-------- INPUT

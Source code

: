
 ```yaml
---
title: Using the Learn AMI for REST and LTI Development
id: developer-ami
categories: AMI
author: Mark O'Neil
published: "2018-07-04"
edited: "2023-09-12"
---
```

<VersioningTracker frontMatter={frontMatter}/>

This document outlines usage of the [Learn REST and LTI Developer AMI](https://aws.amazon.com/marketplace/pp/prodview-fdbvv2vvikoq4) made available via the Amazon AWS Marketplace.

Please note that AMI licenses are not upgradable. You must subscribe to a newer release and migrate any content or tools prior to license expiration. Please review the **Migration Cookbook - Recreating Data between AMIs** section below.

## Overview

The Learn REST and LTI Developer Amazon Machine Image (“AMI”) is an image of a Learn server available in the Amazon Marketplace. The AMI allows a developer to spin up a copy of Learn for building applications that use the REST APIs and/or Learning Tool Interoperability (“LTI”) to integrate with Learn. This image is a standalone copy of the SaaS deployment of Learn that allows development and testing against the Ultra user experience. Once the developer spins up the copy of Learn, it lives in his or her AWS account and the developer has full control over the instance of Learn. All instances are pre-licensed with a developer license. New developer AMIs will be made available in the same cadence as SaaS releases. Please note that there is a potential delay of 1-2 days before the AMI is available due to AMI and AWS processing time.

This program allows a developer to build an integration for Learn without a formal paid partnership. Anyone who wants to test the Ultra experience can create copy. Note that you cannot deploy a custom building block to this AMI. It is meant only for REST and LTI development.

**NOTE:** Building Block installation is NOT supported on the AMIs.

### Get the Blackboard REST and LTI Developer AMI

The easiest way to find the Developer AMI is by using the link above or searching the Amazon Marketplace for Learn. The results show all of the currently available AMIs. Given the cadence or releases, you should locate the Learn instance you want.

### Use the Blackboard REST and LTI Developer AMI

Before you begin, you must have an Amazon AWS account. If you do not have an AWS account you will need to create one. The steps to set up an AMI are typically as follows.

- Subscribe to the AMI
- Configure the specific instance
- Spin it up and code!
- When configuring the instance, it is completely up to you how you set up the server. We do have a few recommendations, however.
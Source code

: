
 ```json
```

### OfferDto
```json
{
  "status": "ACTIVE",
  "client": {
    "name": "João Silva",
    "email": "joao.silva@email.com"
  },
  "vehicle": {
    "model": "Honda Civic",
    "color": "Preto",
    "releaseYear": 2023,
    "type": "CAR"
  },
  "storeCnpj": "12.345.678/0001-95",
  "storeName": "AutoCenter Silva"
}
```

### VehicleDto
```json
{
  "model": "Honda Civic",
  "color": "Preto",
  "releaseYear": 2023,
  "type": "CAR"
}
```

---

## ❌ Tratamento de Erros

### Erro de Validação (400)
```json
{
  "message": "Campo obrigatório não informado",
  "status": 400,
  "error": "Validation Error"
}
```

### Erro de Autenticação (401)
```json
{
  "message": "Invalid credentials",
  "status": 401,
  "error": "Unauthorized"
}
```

----------------

#### WHAT YOU SHOULD DO:
Every entry above needs to be written out again exactly.

#### EXERCISE ANSWER:
Source code

:
 ```yaml
---
title: Using the Learn AMI for REST and LTI Development
id: developer-ami
categories: AMI
author: Mark O'Neil
published: "2018-07-04"
edited: "2023-09-12"
---
```

<VersioningTracker frontMatter={frontMatter}/>

This document outlines usage of the [Learn REST and LTI Developer AMI](https://aws.amazon.com/marketplace/pp/prodview-fdbvv2vvikoq4) made available via the Amazon AWS Marketplace.

Please note that AMI licenses are not upgradable. You must subscribe to a newer release and migrate any content or tools prior to license expiration. Please review the **Migration Cookbook - Recreating Data between AMIs** section below.

## Overview

The Learn REST and LTI Developer Amazon Machine Image (“AMI”) is an image of a Learn server available in the Amazon Marketplace. The AMI allows a developer to spin up a copy of Learn for building applications that use the REST APIs and/or Learning Tool Interoperability (“LTI”) to integrate with Learn. This image is a standalone copy of the SaaS deployment of Learn that allows development and testing against the Ultra user experience. Once the developer spins up the copy of Learn, it lives in his or her AWS account and the developer has full control over the instance of Learn. All instances are pre-licensed with a developer license. New developer AMIs will be made available in the same cadence as SaaS releases. Please note that there is a potential delay of 1-2 days before the AMI is available due to AMI and AWS processing time.

This program allows a developer to build an integration for Learn without a formal paid partnership. Anyone who wants to test the Ultra experience can create copy. Note that you cannot deploy a custom building block to this AMI. It is meant only for REST and LTI development.

**NOTE:** Building Block installation is NOT supported on the AMIs.

### Get the Blackboard REST and LTI Developer AMI

The easiest way to find the Developer AMI is by using the link above or searching the Amazon Marketplace for Learn. The results show all of the currently available AMIs. Given the cadence or releases, you should locate the Learn instance you want.

### Use the Blackboard REST and LTI Developer AMI

Before you begin, you must have an Amazon AWS account. If you do not have an AWS account you will need to create one. The steps to set up an AMI are typically as follows.

- Subscribe to the AMI
- Configure the specific instance
- Spin it up and code!
- When configuring the instance, it is completely up to you how you set up the server. We do have a few recommendations, however.
Source code

:
 ```json
```

### OfferDto
```json
{
  "status": "ACTIVE",
  "client": {
    "name": "João Silva",
    "email": "joao.silva@email.com"
  },
  "vehicle": {
    "model": "Honda Civic",
    "color": "Preto",
    "releaseYear": 2023,
    "type": "CAR"
  },
  "storeCnpj": "12.345.678/0001-95",
  "storeName": "AutoCenter Silva"
}
```

### VehicleDto
```json
{
  "model": "Honda Civic",
  "color": "Preto",
  "releaseYear": 2023,
  "type": "CAR"
}
```

---

## ❌ Tratamento de Erros

### Erro de Validação (400)
```json
{
  "message": "Campo obrigatório não informado",
  "status": 400,
  "error": "Validation Error"
}
```

### Erro de Autenticação (401)
```json
{
  "message": "Invalid credentials",
  "status": 401,
  "error": "Unauthorized"
}
```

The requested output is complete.